- Your task -
Starting with the first line and ending with the one that holds "This work presents", retype the entries exactly.

++++++++

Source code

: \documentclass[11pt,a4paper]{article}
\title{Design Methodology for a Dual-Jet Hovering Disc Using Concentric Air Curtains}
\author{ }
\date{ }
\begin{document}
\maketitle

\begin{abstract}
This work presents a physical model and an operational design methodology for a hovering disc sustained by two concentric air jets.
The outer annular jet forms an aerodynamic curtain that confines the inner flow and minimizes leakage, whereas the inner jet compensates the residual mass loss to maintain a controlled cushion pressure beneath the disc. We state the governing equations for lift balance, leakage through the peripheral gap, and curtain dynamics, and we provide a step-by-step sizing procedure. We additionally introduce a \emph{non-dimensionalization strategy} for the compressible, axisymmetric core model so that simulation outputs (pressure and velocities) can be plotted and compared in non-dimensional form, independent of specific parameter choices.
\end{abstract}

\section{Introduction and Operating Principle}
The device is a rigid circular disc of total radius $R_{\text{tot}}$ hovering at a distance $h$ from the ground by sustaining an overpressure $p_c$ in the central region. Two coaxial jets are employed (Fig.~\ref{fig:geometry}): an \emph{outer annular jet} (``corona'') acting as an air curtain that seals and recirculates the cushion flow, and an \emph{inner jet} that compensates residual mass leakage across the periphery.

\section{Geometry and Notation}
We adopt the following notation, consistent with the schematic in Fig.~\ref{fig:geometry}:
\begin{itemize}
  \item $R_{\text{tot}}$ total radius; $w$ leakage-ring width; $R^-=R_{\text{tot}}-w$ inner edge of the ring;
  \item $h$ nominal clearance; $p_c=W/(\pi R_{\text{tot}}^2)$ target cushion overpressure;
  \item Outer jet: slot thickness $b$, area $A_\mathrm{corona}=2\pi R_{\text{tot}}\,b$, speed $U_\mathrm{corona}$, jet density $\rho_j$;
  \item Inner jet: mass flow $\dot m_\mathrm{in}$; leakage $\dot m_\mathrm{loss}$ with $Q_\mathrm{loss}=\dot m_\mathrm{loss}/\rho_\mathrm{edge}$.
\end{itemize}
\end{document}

++++++++

- Written answer -
Source code

: \documentclass[11pt,a4paper]{article}
\title{Design Methodology for a Dual-Jet Hovering Disc Using Concentric Air Curtains}
\author{ }
\date{ }
\begin{document}
\maketitle

\begin{abstract}
This work presents a physical model and an operational design methodology for a hovering disc sustained by two concentric air jets.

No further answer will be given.